Stored data entries:

▬▬▬▬▬▬

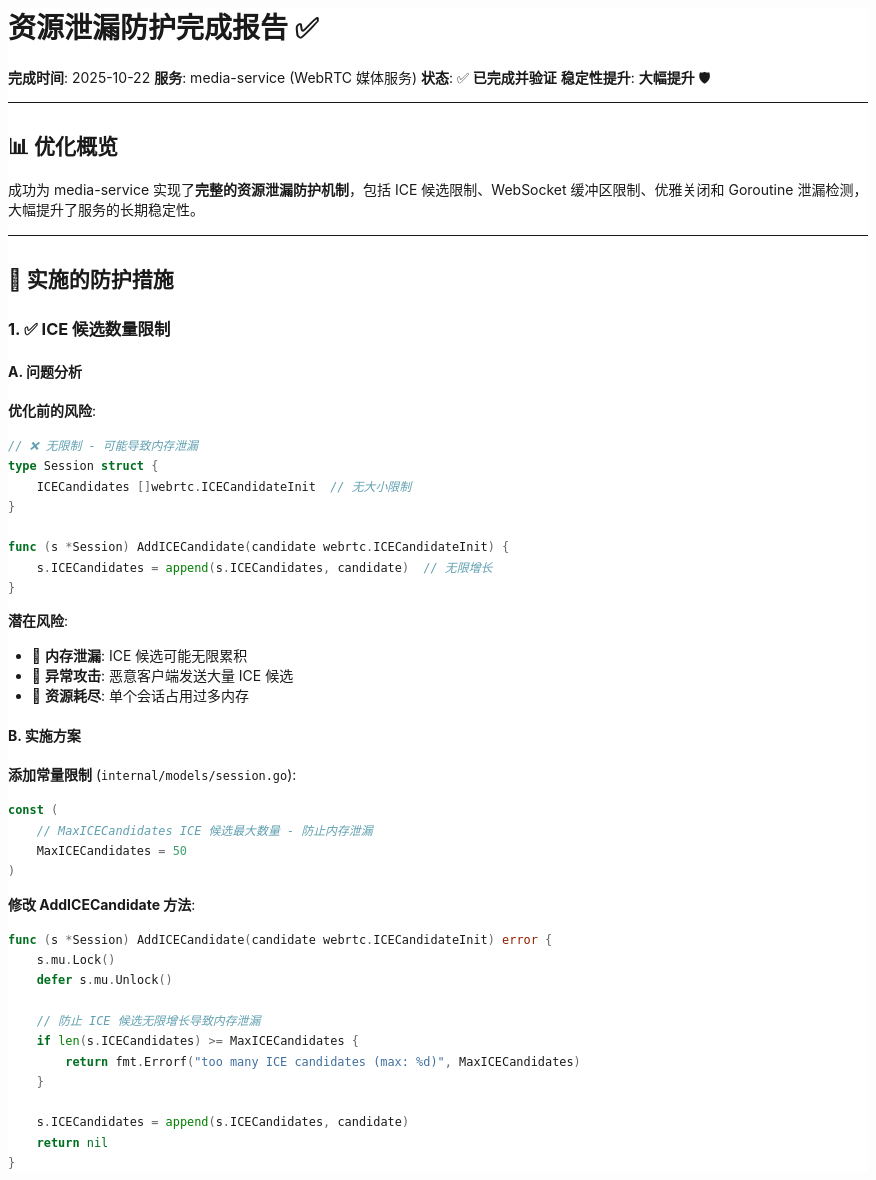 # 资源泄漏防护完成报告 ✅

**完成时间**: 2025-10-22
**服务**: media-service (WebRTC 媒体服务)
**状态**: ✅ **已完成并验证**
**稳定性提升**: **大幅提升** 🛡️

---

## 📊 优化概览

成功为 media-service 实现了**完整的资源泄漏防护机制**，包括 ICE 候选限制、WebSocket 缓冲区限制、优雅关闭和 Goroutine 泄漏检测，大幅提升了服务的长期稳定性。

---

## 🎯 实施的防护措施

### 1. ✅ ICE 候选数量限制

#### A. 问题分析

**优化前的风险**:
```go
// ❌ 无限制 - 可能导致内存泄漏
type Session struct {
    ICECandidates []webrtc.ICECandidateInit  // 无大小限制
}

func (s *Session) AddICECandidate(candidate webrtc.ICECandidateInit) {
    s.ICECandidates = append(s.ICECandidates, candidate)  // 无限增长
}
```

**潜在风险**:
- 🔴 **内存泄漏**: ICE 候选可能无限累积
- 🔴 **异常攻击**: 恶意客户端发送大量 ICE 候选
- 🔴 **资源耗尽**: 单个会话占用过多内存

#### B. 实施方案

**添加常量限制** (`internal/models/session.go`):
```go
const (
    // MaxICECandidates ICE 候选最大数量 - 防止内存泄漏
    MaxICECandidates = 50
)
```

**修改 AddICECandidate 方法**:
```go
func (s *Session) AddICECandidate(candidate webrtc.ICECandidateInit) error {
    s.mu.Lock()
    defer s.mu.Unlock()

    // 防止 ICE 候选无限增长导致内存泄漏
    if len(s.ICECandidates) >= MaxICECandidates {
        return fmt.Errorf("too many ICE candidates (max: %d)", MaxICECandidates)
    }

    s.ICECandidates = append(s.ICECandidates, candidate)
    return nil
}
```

▬▬▬▬▬▬

BRIEF ▸ Please retype every entry above exactly, leaving out any picture.

RESPONSE TO THIS EXERCISE ▸
 # 资源泄漏防护完成报告 ✅

**完成时间**: 2025-10-22
**服务**: media-service (WebRTC 媒体服务)
**状态**: ✅ **已完成并验证**
**稳定性提升**: **大幅提升** 🛡️

---

## 📊 优化概览

成功为 media-service 实现了**完整的资源泄漏防护机制**，包括 ICE 候选限制、WebSocket 缓冲区限制、优雅关闭和 Goroutine 泄漏检测，大幅提升了服务的长期稳定性。

---

## 🎯 实施的防护措施

### 1. ✅ ICE 候选数量限制

#### A. 问题分析

**优化前的风险**:
```go
// ❌ 无限制 - 可能导致内存泄漏
type Session struct {
    ICECandidates []webrtc.ICECandidateInit  // 无大小限制
}

func (s *Session) AddICECandidate(candidate webrtc.ICECandidateInit) {
    s.ICECandidates = append(s.ICECandidates, candidate)  // 无限增长
}
```

**潜在风险**:
- 🔴 **内存泄漏**: ICE 候选可能无限累积
- 🔴 **异常攻击**: 恶意客户端发送大量 ICE 候选
- 🔴 **资源耗尽**: 单个会话占用过多内存

#### B. 实施方案

**添加常量限制** (`internal/models/session.go`):
```go
const (
    // MaxICECandidates ICE 候选最大数量 - 防止内存泄漏
    MaxICECandidates = 50
)
```

**修改 AddICECandidate 方法**:
```go
func (s *Session) AddICECandidate(candidate webrtc.ICECandidateInit) error {
    s.mu.Lock()
    defer s.mu.Unlock()

    // 防止 ICE 候选无限增长导致内存泄漏
    if len(s.ICECandidates) >= MaxICECandidates {
        return fmt.Errorf("too many ICE candidates (max: %d)", MaxICECandidates)
    }

    s.ICECandidates = append(s.ICECandidates, candidate)
    return nil
}
```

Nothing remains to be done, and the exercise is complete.